_WHAT NEEDS TO BE DONE_
Reproduce only the top of the records, down to and including the line containing "with Visual Studio</span></span>".

[INFORMATION Boundary: Start]

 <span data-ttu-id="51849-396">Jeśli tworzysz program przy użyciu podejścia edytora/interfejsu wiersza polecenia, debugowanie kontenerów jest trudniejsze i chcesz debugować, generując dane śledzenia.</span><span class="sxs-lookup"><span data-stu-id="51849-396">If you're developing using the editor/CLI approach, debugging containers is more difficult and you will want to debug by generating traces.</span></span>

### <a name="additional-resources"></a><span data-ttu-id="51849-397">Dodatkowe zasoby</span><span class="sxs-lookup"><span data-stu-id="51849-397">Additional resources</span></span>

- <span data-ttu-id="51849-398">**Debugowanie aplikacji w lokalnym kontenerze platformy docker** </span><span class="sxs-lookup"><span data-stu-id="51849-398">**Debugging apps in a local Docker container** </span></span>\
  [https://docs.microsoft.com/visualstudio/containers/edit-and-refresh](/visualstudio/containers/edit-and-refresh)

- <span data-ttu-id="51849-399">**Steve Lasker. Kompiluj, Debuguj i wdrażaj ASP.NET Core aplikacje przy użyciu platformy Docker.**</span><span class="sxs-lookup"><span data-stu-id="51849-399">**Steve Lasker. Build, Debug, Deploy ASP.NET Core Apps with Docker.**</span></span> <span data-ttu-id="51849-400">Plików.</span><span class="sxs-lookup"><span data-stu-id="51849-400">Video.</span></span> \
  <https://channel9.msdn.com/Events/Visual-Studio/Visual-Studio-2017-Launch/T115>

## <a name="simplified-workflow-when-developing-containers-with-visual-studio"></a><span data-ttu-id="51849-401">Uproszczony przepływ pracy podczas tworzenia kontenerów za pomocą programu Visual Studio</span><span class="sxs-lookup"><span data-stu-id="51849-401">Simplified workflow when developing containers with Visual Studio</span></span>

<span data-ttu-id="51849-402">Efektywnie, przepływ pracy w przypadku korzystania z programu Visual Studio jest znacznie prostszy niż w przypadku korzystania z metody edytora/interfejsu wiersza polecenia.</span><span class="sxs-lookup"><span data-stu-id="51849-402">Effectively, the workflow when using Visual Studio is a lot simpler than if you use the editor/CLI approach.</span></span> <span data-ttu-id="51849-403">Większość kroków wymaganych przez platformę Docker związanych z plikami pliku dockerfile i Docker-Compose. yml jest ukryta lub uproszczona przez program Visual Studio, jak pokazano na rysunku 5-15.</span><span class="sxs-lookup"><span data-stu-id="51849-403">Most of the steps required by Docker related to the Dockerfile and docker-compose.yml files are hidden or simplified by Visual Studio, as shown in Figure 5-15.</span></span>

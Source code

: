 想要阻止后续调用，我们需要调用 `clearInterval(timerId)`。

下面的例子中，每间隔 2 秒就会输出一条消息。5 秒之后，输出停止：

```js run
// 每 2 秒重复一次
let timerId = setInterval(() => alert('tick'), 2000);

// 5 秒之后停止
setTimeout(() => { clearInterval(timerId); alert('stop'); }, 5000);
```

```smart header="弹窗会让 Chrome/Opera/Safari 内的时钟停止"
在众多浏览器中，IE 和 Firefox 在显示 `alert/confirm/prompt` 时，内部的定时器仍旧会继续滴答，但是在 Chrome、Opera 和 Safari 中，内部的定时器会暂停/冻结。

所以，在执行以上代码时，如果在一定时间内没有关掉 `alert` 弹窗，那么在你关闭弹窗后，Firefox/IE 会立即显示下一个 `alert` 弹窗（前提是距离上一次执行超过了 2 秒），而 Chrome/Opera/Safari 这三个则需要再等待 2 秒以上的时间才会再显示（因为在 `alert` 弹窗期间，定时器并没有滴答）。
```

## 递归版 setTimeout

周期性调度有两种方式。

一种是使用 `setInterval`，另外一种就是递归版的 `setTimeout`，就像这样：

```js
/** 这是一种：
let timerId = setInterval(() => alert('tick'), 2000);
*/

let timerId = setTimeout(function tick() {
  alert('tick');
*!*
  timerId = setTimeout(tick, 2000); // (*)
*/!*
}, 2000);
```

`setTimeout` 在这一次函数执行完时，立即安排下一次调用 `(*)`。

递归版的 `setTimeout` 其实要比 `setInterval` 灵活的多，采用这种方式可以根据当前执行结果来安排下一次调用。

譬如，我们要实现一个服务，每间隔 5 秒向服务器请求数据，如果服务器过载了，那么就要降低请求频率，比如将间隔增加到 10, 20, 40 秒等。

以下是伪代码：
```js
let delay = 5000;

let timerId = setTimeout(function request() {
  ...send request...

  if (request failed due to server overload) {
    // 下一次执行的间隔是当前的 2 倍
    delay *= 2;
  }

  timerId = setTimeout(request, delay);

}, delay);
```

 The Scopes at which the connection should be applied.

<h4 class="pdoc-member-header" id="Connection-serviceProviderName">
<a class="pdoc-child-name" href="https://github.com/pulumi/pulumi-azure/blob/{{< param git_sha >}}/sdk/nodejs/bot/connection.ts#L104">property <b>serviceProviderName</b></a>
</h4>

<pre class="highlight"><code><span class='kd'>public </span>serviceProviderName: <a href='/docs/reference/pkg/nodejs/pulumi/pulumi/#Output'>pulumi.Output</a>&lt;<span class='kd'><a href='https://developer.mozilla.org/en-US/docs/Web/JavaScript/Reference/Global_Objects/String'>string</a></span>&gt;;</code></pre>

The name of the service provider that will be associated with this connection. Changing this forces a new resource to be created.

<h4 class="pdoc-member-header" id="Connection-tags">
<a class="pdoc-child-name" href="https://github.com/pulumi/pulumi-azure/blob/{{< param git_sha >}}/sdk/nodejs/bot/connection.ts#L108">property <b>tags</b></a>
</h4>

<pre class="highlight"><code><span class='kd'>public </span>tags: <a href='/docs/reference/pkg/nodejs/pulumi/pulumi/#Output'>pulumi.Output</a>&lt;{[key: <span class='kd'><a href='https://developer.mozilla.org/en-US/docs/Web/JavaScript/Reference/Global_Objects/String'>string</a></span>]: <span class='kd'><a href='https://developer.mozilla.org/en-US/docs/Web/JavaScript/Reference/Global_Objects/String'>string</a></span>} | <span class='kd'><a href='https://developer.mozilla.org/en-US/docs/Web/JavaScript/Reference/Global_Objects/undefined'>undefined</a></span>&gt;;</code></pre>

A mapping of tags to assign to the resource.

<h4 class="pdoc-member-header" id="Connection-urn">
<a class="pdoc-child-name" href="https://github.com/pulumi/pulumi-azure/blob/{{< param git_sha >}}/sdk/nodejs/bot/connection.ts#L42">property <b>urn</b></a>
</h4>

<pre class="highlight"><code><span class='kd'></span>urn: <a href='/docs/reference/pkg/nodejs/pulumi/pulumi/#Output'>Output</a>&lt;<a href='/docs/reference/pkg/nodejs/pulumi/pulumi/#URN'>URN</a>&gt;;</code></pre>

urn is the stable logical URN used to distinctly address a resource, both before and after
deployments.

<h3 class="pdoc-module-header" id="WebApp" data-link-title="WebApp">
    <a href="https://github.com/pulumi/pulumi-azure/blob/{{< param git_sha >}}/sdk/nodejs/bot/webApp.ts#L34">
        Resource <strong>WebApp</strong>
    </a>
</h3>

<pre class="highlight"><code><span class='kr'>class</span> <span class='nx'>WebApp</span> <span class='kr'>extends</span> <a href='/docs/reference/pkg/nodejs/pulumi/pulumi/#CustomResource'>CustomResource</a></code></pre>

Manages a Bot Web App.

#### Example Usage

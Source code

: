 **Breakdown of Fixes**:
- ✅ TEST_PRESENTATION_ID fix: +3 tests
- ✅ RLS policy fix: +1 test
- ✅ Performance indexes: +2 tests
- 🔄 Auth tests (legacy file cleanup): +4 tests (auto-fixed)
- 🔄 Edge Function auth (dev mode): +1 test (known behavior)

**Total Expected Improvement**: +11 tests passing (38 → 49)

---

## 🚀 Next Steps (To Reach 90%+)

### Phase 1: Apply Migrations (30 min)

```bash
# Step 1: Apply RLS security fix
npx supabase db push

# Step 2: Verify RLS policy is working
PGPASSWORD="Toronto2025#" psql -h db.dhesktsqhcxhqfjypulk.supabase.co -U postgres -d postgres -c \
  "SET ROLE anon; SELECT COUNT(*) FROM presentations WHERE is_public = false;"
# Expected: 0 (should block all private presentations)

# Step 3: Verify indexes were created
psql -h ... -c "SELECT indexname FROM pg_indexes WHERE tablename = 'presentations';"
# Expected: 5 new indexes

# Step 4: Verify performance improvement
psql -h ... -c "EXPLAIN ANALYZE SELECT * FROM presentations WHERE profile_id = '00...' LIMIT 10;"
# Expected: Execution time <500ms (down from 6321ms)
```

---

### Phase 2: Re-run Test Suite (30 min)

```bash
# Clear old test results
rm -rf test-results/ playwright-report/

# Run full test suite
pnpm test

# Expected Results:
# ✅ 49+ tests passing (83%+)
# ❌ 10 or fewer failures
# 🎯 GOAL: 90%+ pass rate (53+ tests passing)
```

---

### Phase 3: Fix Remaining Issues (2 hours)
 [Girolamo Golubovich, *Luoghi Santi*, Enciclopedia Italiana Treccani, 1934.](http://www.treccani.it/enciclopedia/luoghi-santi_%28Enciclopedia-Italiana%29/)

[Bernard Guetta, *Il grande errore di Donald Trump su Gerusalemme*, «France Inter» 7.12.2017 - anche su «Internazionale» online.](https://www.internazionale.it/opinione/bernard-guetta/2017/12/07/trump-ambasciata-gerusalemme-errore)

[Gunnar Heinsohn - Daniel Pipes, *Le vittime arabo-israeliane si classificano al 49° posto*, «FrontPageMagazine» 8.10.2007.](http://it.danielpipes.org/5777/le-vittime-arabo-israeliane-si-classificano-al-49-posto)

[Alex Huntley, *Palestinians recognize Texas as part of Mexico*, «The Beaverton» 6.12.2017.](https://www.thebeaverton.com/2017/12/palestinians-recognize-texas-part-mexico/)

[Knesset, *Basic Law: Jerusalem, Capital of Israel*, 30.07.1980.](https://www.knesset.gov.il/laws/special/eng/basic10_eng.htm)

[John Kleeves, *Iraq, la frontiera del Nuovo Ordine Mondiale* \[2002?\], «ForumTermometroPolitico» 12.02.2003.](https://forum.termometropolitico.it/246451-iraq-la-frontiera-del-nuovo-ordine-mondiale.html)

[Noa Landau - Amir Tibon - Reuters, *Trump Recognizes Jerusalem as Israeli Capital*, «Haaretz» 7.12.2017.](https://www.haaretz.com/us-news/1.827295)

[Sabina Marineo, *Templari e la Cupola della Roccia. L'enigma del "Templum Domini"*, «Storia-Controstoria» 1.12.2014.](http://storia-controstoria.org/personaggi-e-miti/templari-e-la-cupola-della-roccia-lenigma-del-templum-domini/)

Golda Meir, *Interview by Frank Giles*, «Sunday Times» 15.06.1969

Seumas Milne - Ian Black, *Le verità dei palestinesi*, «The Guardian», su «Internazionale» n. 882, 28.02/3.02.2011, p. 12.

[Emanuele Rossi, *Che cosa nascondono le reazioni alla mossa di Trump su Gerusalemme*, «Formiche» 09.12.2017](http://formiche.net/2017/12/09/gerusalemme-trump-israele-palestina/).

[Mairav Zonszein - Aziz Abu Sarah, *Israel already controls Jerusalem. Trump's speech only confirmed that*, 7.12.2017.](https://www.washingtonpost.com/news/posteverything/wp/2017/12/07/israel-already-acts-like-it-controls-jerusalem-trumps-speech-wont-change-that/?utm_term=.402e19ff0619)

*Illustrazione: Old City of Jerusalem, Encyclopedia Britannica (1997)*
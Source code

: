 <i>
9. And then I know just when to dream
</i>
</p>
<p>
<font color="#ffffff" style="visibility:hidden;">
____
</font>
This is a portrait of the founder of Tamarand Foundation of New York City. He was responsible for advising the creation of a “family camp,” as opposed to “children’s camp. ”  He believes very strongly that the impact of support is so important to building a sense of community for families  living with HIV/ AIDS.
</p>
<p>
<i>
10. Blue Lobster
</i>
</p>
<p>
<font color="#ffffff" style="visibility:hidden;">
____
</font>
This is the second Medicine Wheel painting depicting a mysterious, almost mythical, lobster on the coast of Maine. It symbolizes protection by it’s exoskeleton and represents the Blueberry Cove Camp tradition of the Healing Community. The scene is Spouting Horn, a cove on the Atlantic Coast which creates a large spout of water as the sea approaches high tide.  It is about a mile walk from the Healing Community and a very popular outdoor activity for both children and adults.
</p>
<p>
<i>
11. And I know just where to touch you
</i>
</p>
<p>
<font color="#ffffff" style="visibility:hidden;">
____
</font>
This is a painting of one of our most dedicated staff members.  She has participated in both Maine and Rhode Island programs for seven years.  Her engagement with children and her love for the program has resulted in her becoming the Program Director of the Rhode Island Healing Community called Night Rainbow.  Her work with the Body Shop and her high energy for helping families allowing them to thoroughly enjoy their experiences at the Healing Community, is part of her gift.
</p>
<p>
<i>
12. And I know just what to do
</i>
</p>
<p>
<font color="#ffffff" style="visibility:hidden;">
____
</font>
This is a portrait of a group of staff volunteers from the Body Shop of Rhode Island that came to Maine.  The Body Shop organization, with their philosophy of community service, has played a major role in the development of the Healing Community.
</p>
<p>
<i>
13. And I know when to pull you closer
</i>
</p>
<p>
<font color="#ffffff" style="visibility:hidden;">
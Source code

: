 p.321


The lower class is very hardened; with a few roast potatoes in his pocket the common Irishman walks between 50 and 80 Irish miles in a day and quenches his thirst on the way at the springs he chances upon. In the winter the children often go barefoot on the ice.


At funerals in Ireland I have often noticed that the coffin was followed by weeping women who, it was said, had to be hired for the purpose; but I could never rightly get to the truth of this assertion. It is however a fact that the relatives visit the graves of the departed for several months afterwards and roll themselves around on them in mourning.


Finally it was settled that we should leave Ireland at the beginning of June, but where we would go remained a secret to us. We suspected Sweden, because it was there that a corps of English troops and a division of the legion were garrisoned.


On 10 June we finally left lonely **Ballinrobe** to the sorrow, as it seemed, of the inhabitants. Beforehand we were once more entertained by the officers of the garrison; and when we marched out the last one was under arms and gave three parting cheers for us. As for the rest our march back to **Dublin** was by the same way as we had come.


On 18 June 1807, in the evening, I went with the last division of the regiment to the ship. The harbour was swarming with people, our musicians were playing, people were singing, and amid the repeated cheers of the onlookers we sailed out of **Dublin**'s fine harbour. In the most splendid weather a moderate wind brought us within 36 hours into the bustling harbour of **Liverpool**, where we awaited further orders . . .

[INFORMATION Boundary: End]

_ANSWER TO THIS TASK_
 <span data-ttu-id="51849-396">Jeśli tworzysz program przy użyciu podejścia edytora/interfejsu wiersza polecenia, debugowanie kontenerów jest trudniejsze i chcesz debugować, generując dane śledzenia.</span><span class="sxs-lookup"><span data-stu-id="51849-396">If you're developing using the editor/CLI approach, debugging containers is more difficult and you will want to debug by generating traces.</span></span>

### <a name="additional-resources"></a><span data-ttu-id="51849-397">Dodatkowe zasoby</span><span class="sxs-lookup"><span data-stu-id="51849-397">Additional resources</span></span>

- <span data-ttu-id="51849-398">**Debugowanie aplikacji w lokalnym kontenerze platformy docker** </span><span class="sxs-lookup"><span data-stu-id="51849-398">**Debugging apps in a local Docker container** </span></span>\
  [https://docs.microsoft.com/visualstudio/containers/edit-and-refresh](/visualstudio/containers/edit-and-refresh)

- <span data-ttu-id="51849-399">**Steve Lasker. Kompiluj, Debuguj i wdrażaj ASP.NET Core aplikacje przy użyciu platformy Docker.**</span><span class="sxs-lookup"><span data-stu-id="51849-399">**Steve Lasker. Build, Debug, Deploy ASP.NET Core Apps with Docker.**</span></span> <span data-ttu-id="51849-400">Plików.</span><span class="sxs-lookup"><span data-stu-id="51849-400">Video.</span></span> \
  <https://channel9.msdn.com/Events/Visual-Studio/Visual-Studio-2017-Launch/T115>

## <a name="simplified-workflow-when-developing-containers-with-visual-studio"></a><span data-ttu-id="51849-401">Uproszczony przepływ pracy podczas tworzenia kontenerów za pomocą programu Visual Studio</span><span class="sxs-lookup"><span data-stu-id="51849-401">Simplified workflow when developing containers with Visual Studio</span></span>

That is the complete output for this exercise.